• **Required action**
Only lines holding "column" are needed; copy each of them from the data below.

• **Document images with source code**
----
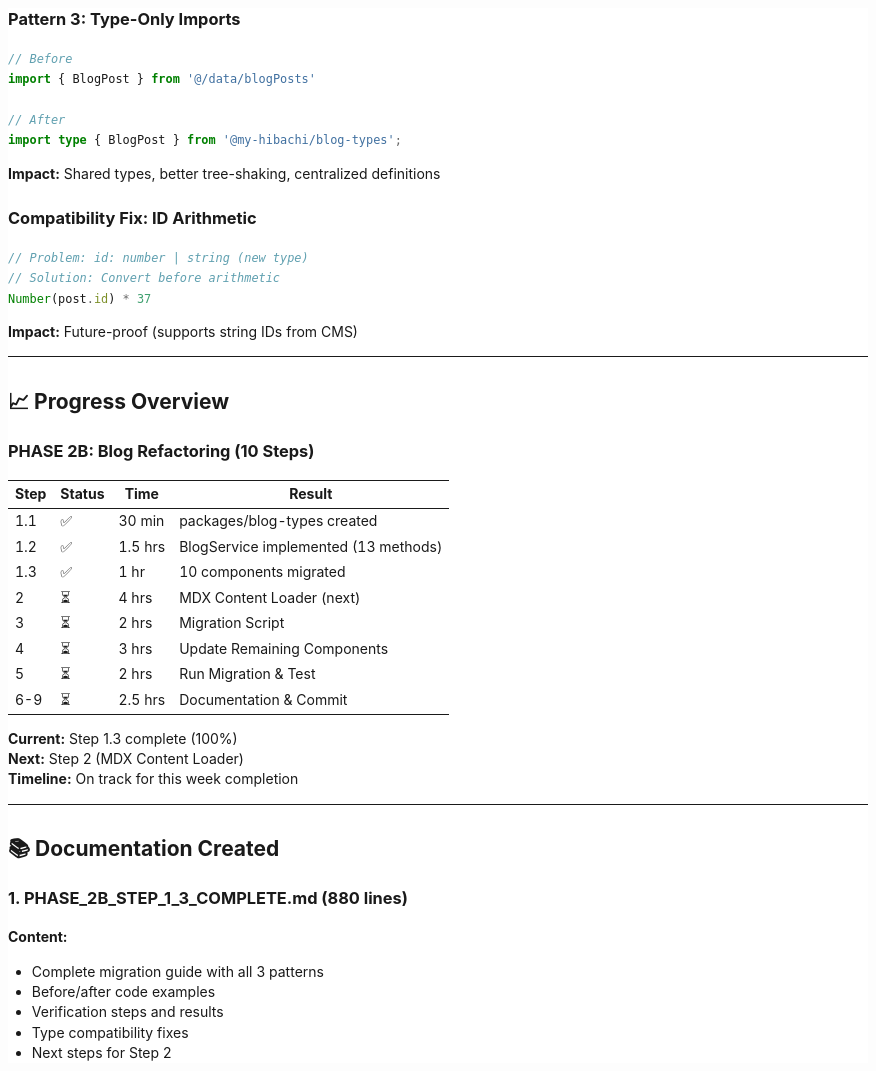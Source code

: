### Pattern 3: Type-Only Imports
```typescript
// Before
import { BlogPost } from '@/data/blogPosts'

// After
import type { BlogPost } from '@my-hibachi/blog-types';
```
**Impact:** Shared types, better tree-shaking, centralized definitions

### Compatibility Fix: ID Arithmetic
```typescript
// Problem: id: number | string (new type)
// Solution: Convert before arithmetic
Number(post.id) * 37
```
**Impact:** Future-proof (supports string IDs from CMS)

---

## 📈 Progress Overview

### PHASE 2B: Blog Refactoring (10 Steps)

| Step | Status | Time | Result |
|------|--------|------|--------|
| 1.1 | ✅ | 30 min | packages/blog-types created |
| 1.2 | ✅ | 1.5 hrs | BlogService implemented (13 methods) |
| 1.3 | ✅ | 1 hr | 10 components migrated |
| 2 | ⏳ | 4 hrs | MDX Content Loader (next) |
| 3 | ⏳ | 2 hrs | Migration Script |
| 4 | ⏳ | 3 hrs | Update Remaining Components |
| 5 | ⏳ | 2 hrs | Run Migration & Test |
| 6-9 | ⏳ | 2.5 hrs | Documentation & Commit |

**Current:** Step 1.3 complete (100%)  
**Next:** Step 2 (MDX Content Loader)  
**Timeline:** On track for this week completion

---

## 📚 Documentation Created

### 1. PHASE_2B_STEP_1_3_COMPLETE.md (880 lines)
**Content:**
- Complete migration guide with all 3 patterns
- Before/after code examples
- Verification steps and results
- Type compatibility fixes
- Next steps for Step 2
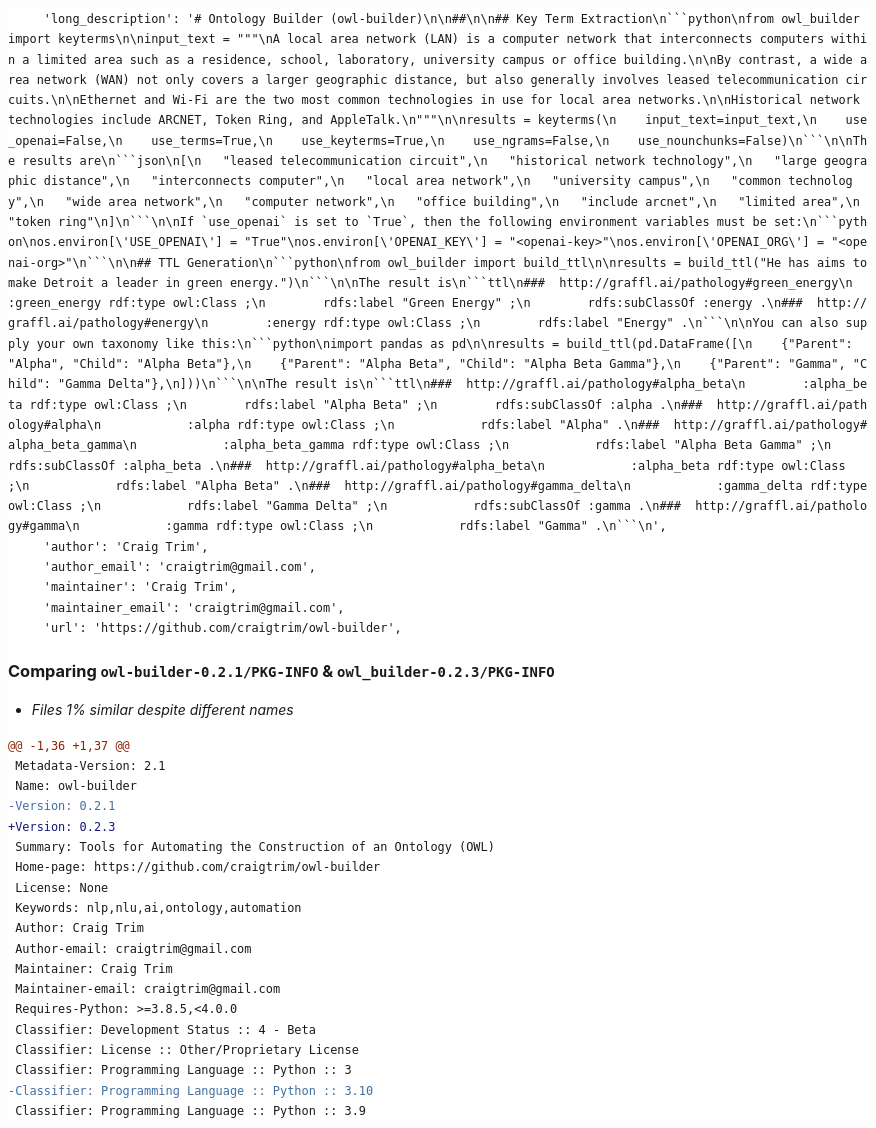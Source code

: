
 ```diff
     'long_description': '# Ontology Builder (owl-builder)\n\n##\n\n## Key Term Extraction\n```python\nfrom owl_builder import keyterms\n\ninput_text = """\nA local area network (LAN) is a computer network that interconnects computers within a limited area such as a residence, school, laboratory, university campus or office building.\n\nBy contrast, a wide area network (WAN) not only covers a larger geographic distance, but also generally involves leased telecommunication circuits.\n\nEthernet and Wi-Fi are the two most common technologies in use for local area networks.\n\nHistorical network technologies include ARCNET, Token Ring, and AppleTalk.\n"""\n\nresults = keyterms(\n    input_text=input_text,\n    use_openai=False,\n    use_terms=True,\n    use_keyterms=True,\n    use_ngrams=False,\n    use_nounchunks=False)\n```\n\nThe results are\n```json\n[\n   "leased telecommunication circuit",\n   "historical network technology",\n   "large geographic distance",\n   "interconnects computer",\n   "local area network",\n   "university campus",\n   "common technology",\n   "wide area network",\n   "computer network",\n   "office building",\n   "include arcnet",\n   "limited area",\n   "token ring"\n]\n```\n\nIf `use_openai` is set to `True`, then the following environment variables must be set:\n```python\nos.environ[\'USE_OPENAI\'] = "True"\nos.environ[\'OPENAI_KEY\'] = "<openai-key>"\nos.environ[\'OPENAI_ORG\'] = "<openai-org>"\n```\n\n## TTL Generation\n```python\nfrom owl_builder import build_ttl\n\nresults = build_ttl("He has aims to make Detroit a leader in green energy.")\n```\n\nThe result is\n```ttl\n###  http://graffl.ai/pathology#green_energy\n        :green_energy rdf:type owl:Class ;\n        rdfs:label "Green Energy" ;\n        rdfs:subClassOf :energy .\n###  http://graffl.ai/pathology#energy\n        :energy rdf:type owl:Class ;\n        rdfs:label "Energy" .\n```\n\nYou can also supply your own taxonomy like this:\n```python\nimport pandas as pd\n\nresults = build_ttl(pd.DataFrame([\n    {"Parent": "Alpha", "Child": "Alpha Beta"},\n    {"Parent": "Alpha Beta", "Child": "Alpha Beta Gamma"},\n    {"Parent": "Gamma", "Child": "Gamma Delta"},\n]))\n```\n\nThe result is\n```ttl\n###  http://graffl.ai/pathology#alpha_beta\n        :alpha_beta rdf:type owl:Class ;\n        rdfs:label "Alpha Beta" ;\n        rdfs:subClassOf :alpha .\n###  http://graffl.ai/pathology#alpha\n            :alpha rdf:type owl:Class ;\n            rdfs:label "Alpha" .\n###  http://graffl.ai/pathology#alpha_beta_gamma\n            :alpha_beta_gamma rdf:type owl:Class ;\n            rdfs:label "Alpha Beta Gamma" ;\n            rdfs:subClassOf :alpha_beta .\n###  http://graffl.ai/pathology#alpha_beta\n            :alpha_beta rdf:type owl:Class ;\n            rdfs:label "Alpha Beta" .\n###  http://graffl.ai/pathology#gamma_delta\n            :gamma_delta rdf:type owl:Class ;\n            rdfs:label "Gamma Delta" ;\n            rdfs:subClassOf :gamma .\n###  http://graffl.ai/pathology#gamma\n            :gamma rdf:type owl:Class ;\n            rdfs:label "Gamma" .\n```\n',
     'author': 'Craig Trim',
     'author_email': 'craigtrim@gmail.com',
     'maintainer': 'Craig Trim',
     'maintainer_email': 'craigtrim@gmail.com',
     'url': 'https://github.com/craigtrim/owl-builder',
```

### Comparing `owl-builder-0.2.1/PKG-INFO` & `owl_builder-0.2.3/PKG-INFO`

 * *Files 1% similar despite different names*

```diff
@@ -1,36 +1,37 @@
 Metadata-Version: 2.1
 Name: owl-builder
-Version: 0.2.1
+Version: 0.2.3
 Summary: Tools for Automating the Construction of an Ontology (OWL)
 Home-page: https://github.com/craigtrim/owl-builder
 License: None
 Keywords: nlp,nlu,ai,ontology,automation
 Author: Craig Trim
 Author-email: craigtrim@gmail.com
 Maintainer: Craig Trim
 Maintainer-email: craigtrim@gmail.com
 Requires-Python: >=3.8.5,<4.0.0
 Classifier: Development Status :: 4 - Beta
 Classifier: License :: Other/Proprietary License
 Classifier: Programming Language :: Python :: 3
-Classifier: Programming Language :: Python :: 3.10
 Classifier: Programming Language :: Python :: 3.9
```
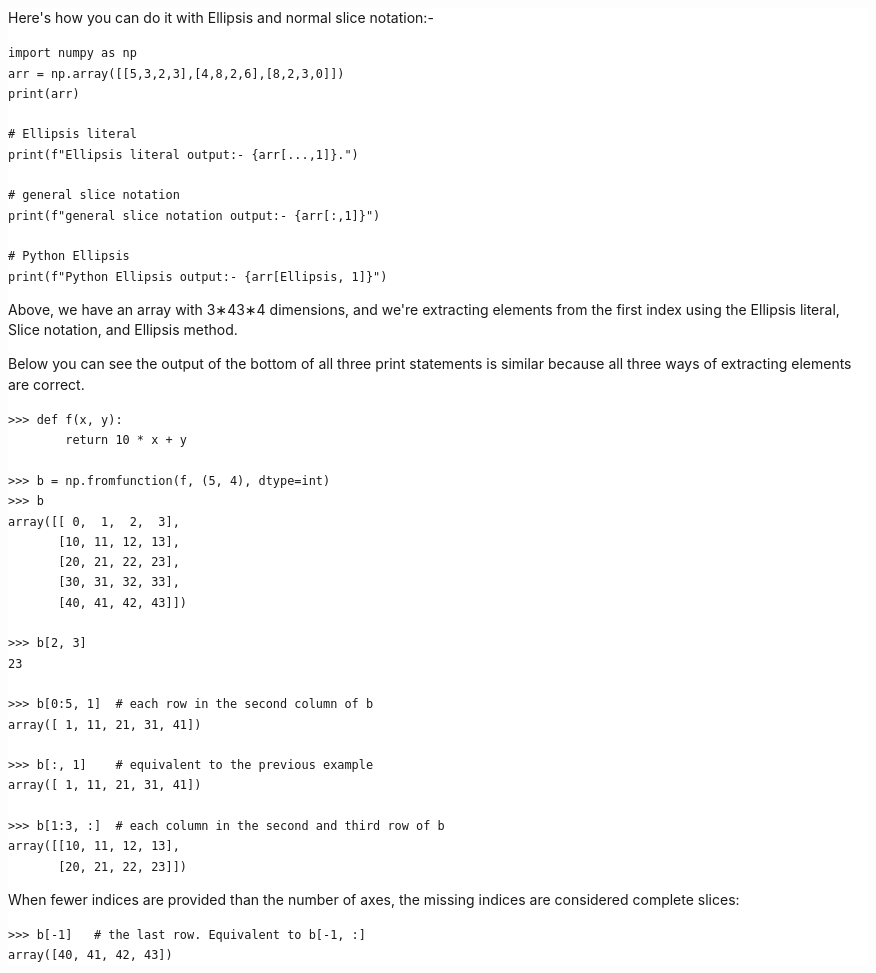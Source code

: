 Here's how you can do it with Ellipsis and normal slice notation:-

```
import numpy as np
arr = np.array([[5,3,2,3],[4,8,2,6],[8,2,3,0]])
print(arr)

# Ellipsis literal
print(f"Ellipsis literal output:- {arr[...,1]}.")

# general slice notation
print(f"general slice notation output:- {arr[:,1]}")

# Python Ellipsis 
print(f"Python Ellipsis output:- {arr[Ellipsis, 1]}")
```

Above, we have an array with 3∗43∗4 dimensions, and we're extracting elements from the first index using the Ellipsis literal, Slice notation, and Ellipsis method.

Below you can see the output of the bottom of all three print statements is similar because all three ways of extracting elements are correct.


```
>>> def f(x, y):
        return 10 * x + y

>>> b = np.fromfunction(f, (5, 4), dtype=int)
>>> b
array([[ 0,  1,  2,  3],
       [10, 11, 12, 13],
       [20, 21, 22, 23],
       [30, 31, 32, 33],
       [40, 41, 42, 43]])

>>> b[2, 3]
23

>>> b[0:5, 1]  # each row in the second column of b
array([ 1, 11, 21, 31, 41])

>>> b[:, 1]    # equivalent to the previous example
array([ 1, 11, 21, 31, 41])

>>> b[1:3, :]  # each column in the second and third row of b
array([[10, 11, 12, 13],
       [20, 21, 22, 23]])
```

When fewer indices are provided than the number of axes, the missing indices are considered complete slices:

```
>>> b[-1]   # the last row. Equivalent to b[-1, :]
array([40, 41, 42, 43])
```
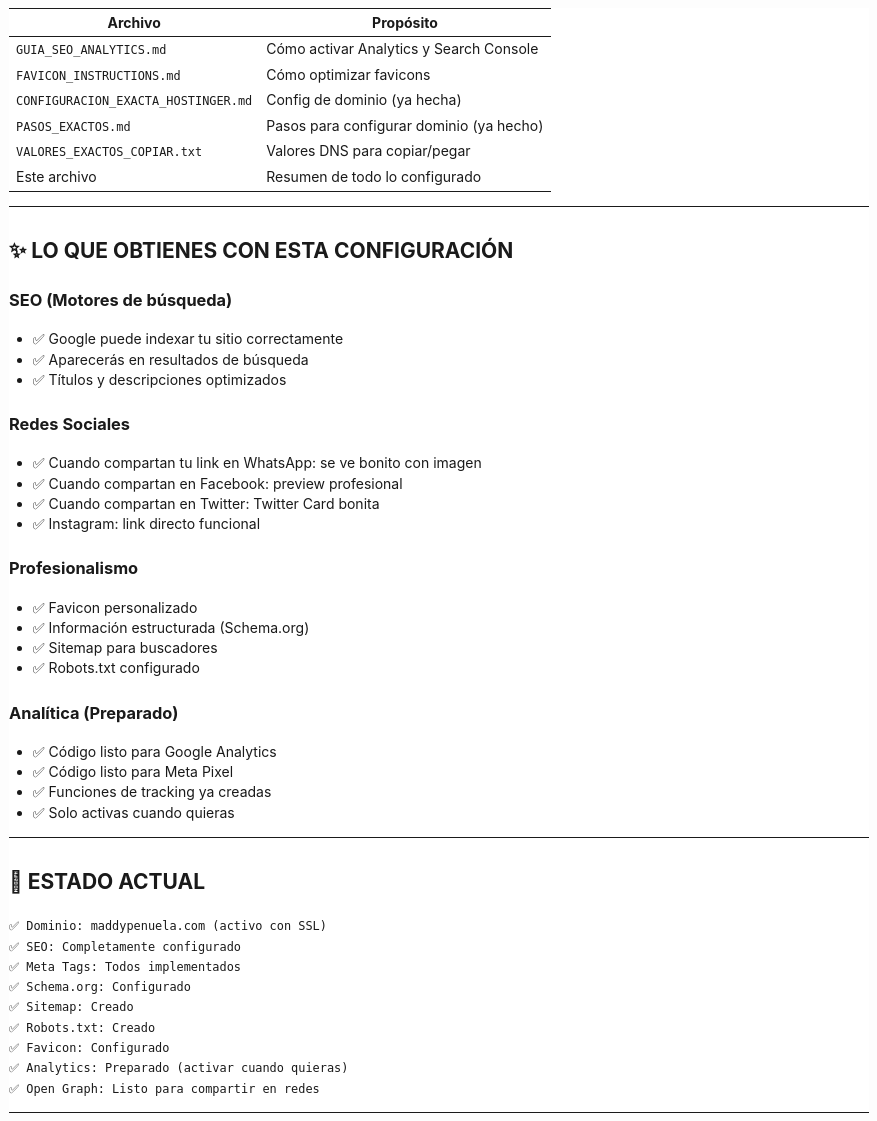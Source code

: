 | Archivo | Propósito |
|---------|-----------|
| `GUIA_SEO_ANALYTICS.md` | Cómo activar Analytics y Search Console |
| `FAVICON_INSTRUCTIONS.md` | Cómo optimizar favicons |
| `CONFIGURACION_EXACTA_HOSTINGER.md` | Config de dominio (ya hecha) |
| `PASOS_EXACTOS.md` | Pasos para configurar dominio (ya hecho) |
| `VALORES_EXACTOS_COPIAR.txt` | Valores DNS para copiar/pegar |
| Este archivo | Resumen de todo lo configurado |

---

## ✨ LO QUE OBTIENES CON ESTA CONFIGURACIÓN

### SEO (Motores de búsqueda)
- ✅ Google puede indexar tu sitio correctamente
- ✅ Aparecerás en resultados de búsqueda
- ✅ Títulos y descripciones optimizados

### Redes Sociales
- ✅ Cuando compartan tu link en WhatsApp: se ve bonito con imagen
- ✅ Cuando compartan en Facebook: preview profesional
- ✅ Cuando compartan en Twitter: Twitter Card bonita
- ✅ Instagram: link directo funcional

### Profesionalismo
- ✅ Favicon personalizado
- ✅ Información estructurada (Schema.org)
- ✅ Sitemap para buscadores
- ✅ Robots.txt configurado

### Analítica (Preparado)
- ✅ Código listo para Google Analytics
- ✅ Código listo para Meta Pixel
- ✅ Funciones de tracking ya creadas
- ✅ Solo activas cuando quieras

---

## 🎊 ESTADO ACTUAL

```
✅ Dominio: maddypenuela.com (activo con SSL)
✅ SEO: Completamente configurado
✅ Meta Tags: Todos implementados
✅ Schema.org: Configurado
✅ Sitemap: Creado
✅ Robots.txt: Creado
✅ Favicon: Configurado
✅ Analytics: Preparado (activar cuando quieras)
✅ Open Graph: Listo para compartir en redes
```

---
----
• **Problem solution**
>>> b[0:5, 1]  # each row in the second column of b
>>> b[1:3, :]  # each column in the second and third row of b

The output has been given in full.